**What this task involves:**
Omitting every picture, output the records below exactly, please.

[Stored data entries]
————————
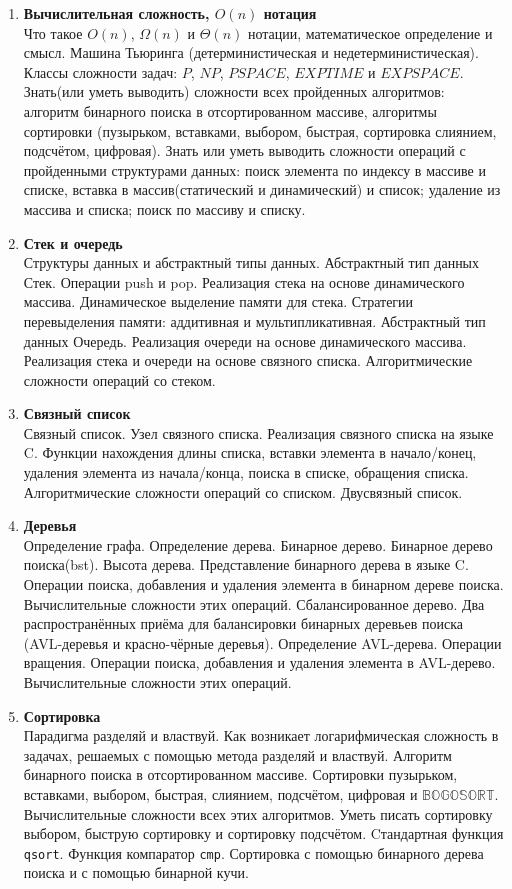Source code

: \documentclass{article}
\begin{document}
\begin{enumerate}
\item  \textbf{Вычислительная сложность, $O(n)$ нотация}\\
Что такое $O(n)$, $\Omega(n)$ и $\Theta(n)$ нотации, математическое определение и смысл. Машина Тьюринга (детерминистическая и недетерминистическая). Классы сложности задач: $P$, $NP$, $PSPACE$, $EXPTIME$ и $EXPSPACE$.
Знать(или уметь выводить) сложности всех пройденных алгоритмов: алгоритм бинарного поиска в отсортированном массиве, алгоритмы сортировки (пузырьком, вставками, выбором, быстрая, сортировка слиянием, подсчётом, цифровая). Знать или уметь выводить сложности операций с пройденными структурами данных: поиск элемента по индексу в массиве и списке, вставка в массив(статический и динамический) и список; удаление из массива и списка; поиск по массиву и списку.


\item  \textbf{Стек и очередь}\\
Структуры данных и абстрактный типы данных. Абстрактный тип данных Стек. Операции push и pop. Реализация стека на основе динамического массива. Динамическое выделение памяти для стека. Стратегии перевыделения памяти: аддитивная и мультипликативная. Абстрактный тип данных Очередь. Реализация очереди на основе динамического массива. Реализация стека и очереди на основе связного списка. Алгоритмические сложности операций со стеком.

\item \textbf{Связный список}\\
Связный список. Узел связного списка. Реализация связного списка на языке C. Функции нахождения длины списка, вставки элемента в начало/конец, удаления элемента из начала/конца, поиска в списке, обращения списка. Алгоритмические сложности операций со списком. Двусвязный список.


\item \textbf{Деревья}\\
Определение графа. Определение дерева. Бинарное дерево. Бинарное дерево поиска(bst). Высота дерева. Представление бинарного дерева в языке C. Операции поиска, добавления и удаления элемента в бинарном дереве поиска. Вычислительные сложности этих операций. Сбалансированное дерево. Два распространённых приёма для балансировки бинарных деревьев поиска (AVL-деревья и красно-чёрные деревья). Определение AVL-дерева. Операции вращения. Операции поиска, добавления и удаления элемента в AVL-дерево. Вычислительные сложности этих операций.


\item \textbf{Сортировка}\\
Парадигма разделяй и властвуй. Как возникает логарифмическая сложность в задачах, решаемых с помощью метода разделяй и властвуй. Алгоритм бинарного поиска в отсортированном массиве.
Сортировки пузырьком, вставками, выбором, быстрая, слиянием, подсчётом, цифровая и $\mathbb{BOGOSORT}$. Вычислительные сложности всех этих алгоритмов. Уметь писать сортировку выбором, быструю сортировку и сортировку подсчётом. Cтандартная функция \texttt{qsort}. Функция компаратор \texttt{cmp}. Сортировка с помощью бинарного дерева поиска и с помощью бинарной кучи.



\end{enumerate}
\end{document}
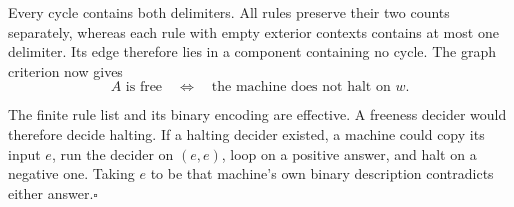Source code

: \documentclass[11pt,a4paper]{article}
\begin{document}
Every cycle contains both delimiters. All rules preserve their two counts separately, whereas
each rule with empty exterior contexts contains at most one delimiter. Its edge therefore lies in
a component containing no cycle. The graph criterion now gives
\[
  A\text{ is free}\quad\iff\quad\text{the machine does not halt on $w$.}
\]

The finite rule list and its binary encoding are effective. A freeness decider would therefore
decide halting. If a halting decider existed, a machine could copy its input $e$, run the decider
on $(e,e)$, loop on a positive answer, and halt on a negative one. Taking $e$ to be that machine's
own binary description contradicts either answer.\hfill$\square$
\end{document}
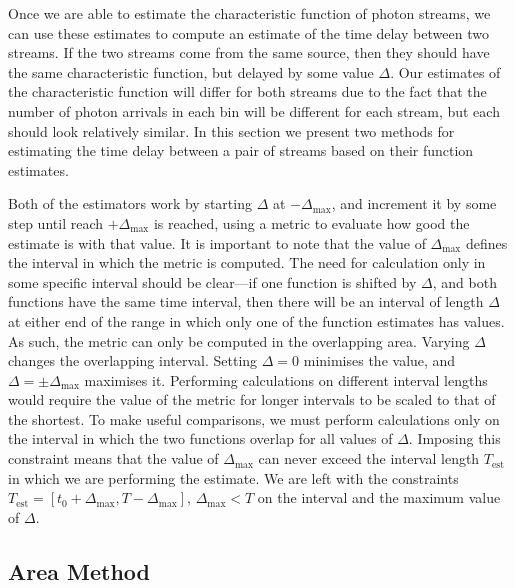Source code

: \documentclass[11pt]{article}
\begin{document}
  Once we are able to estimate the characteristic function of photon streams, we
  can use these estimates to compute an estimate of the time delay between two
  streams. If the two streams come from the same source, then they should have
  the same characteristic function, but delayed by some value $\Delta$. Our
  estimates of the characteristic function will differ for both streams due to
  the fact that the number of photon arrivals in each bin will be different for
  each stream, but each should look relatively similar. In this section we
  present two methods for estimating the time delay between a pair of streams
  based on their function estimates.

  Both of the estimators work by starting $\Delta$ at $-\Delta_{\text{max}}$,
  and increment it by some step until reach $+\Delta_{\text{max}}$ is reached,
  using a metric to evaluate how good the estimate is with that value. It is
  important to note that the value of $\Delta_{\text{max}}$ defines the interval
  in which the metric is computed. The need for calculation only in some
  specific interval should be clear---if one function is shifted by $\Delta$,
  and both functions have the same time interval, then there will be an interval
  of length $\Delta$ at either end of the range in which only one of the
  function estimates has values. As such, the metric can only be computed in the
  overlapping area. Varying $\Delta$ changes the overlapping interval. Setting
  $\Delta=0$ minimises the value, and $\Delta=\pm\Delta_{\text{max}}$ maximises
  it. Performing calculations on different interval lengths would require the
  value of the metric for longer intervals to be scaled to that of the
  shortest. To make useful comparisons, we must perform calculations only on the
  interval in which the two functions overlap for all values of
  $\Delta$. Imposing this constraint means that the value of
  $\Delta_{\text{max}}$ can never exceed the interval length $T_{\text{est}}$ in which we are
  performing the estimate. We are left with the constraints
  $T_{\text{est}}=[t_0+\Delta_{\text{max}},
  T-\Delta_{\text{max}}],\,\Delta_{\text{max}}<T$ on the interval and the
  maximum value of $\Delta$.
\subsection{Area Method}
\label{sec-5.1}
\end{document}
————————
**Expected answer:**
Source code

: \documentclass{article}
\begin{document}
\begin{enumerate}
\item  \textbf{Вычислительная сложность, $O(n)$ нотация}\\
Что такое $O(n)$, $\Omega(n)$ и $\Theta(n)$ нотации, математическое определение и смысл. Машина Тьюринга (детерминистическая и недетерминистическая). Классы сложности задач: $P$, $NP$, $PSPACE$, $EXPTIME$ и $EXPSPACE$.
Знать(или уметь выводить) сложности всех пройденных алгоритмов: алгоритм бинарного поиска в отсортированном массиве, алгоритмы сортировки (пузырьком, вставками, выбором, быстрая, сортировка слиянием, подсчётом, цифровая). Знать или уметь выводить сложности операций с пройденными структурами данных: поиск элемента по индексу в массиве и списке, вставка в массив(статический и динамический) и список; удаление из массива и списка; поиск по массиву и списку.


\item  \textbf{Стек и очередь}\\
Структуры данных и абстрактный типы данных. Абстрактный тип данных Стек. Операции push и pop. Реализация стека на основе динамического массива. Динамическое выделение памяти для стека. Стратегии перевыделения памяти: аддитивная и мультипликативная. Абстрактный тип данных Очередь. Реализация очереди на основе динамического массива. Реализация стека и очереди на основе связного списка. Алгоритмические сложности операций со стеком.

\item \textbf{Связный список}\\
Связный список. Узел связного списка. Реализация связного списка на языке C. Функции нахождения длины списка, вставки элемента в начало/конец, удаления элемента из начала/конца, поиска в списке, обращения списка. Алгоритмические сложности операций со списком. Двусвязный список.


\item \textbf{Деревья}\\
Определение графа. Определение дерева. Бинарное дерево. Бинарное дерево поиска(bst). Высота дерева. Представление бинарного дерева в языке C. Операции поиска, добавления и удаления элемента в бинарном дереве поиска. Вычислительные сложности этих операций. Сбалансированное дерево. Два распространённых приёма для балансировки бинарных деревьев поиска (AVL-деревья и красно-чёрные деревья). Определение AVL-дерева. Операции вращения. Операции поиска, добавления и удаления элемента в AVL-дерево. Вычислительные сложности этих операций.


\item \textbf{Сортировка}\\
Парадигма разделяй и властвуй. Как возникает логарифмическая сложность в задачах, решаемых с помощью метода разделяй и властвуй. Алгоритм бинарного поиска в отсортированном массиве.
Сортировки пузырьком, вставками, выбором, быстрая, слиянием, подсчётом, цифровая и $\mathbb{BOGOSORT}$. Вычислительные сложности всех этих алгоритмов. Уметь писать сортировку выбором, быструю сортировку и сортировку подсчётом. Cтандартная функция \texttt{qsort}. Функция компаратор \texttt{cmp}. Сортировка с помощью бинарного дерева поиска и с помощью бинарной кучи.



\end{enumerate}
\end{document}
Source code

: \documentclass[11pt,a4paper]{article}
\begin{document}
Every cycle contains both delimiters. All rules preserve their two counts separately, whereas
each rule with empty exterior contexts contains at most one delimiter. Its edge therefore lies in
a component containing no cycle. The graph criterion now gives
\[
  A\text{ is free}\quad\iff\quad\text{the machine does not halt on $w$.}
\]

The finite rule list and its binary encoding are effective. A freeness decider would therefore
decide halting. If a halting decider existed, a machine could copy its input $e$, run the decider
on $(e,e)$, loop on a positive answer, and halt on a negative one. Taking $e$ to be that machine's
own binary description contradicts either answer.\hfill$\square$
\end{document}
Source code

: \documentclass[11pt]{article}
\begin{document}
  Once we are able to estimate the characteristic function of photon streams, we
  can use these estimates to compute an estimate of the time delay between two
  streams. If the two streams come from the same source, then they should have
  the same characteristic function, but delayed by some value $\Delta$. Our
  estimates of the characteristic function will differ for both streams due to
  the fact that the number of photon arrivals in each bin will be different for
  each stream, but each should look relatively similar. In this section we
  present two methods for estimating the time delay between a pair of streams
  based on their function estimates.

  Both of the estimators work by starting $\Delta$ at $-\Delta_{\text{max}}$,
  and increment it by some step until reach $+\Delta_{\text{max}}$ is reached,
  using a metric to evaluate how good the estimate is with that value. It is
  important to note that the value of $\Delta_{\text{max}}$ defines the interval
  in which the metric is computed. The need for calculation only in some
  specific interval should be clear---if one function is shifted by $\Delta$,
  and both functions have the same time interval, then there will be an interval
  of length $\Delta$ at either end of the range in which only one of the
  function estimates has values. As such, the metric can only be computed in the
  overlapping area. Varying $\Delta$ changes the overlapping interval. Setting
  $\Delta=0$ minimises the value, and $\Delta=\pm\Delta_{\text{max}}$ maximises
  it. Performing calculations on different interval lengths would require the
  value of the metric for longer intervals to be scaled to that of the
  shortest. To make useful comparisons, we must perform calculations only on the
  interval in which the two functions overlap for all values of
  $\Delta$. Imposing this constraint means that the value of
  $\Delta_{\text{max}}$ can never exceed the interval length $T_{\text{est}}$ in which we are
  performing the estimate. We are left with the constraints
  $T_{\text{est}}=[t_0+\Delta_{\text{max}},
  T-\Delta_{\text{max}}],\,\Delta_{\text{max}}<T$ on the interval and the
  maximum value of $\Delta$.
\subsection{Area Method}
\label{sec-5.1}
\end{document}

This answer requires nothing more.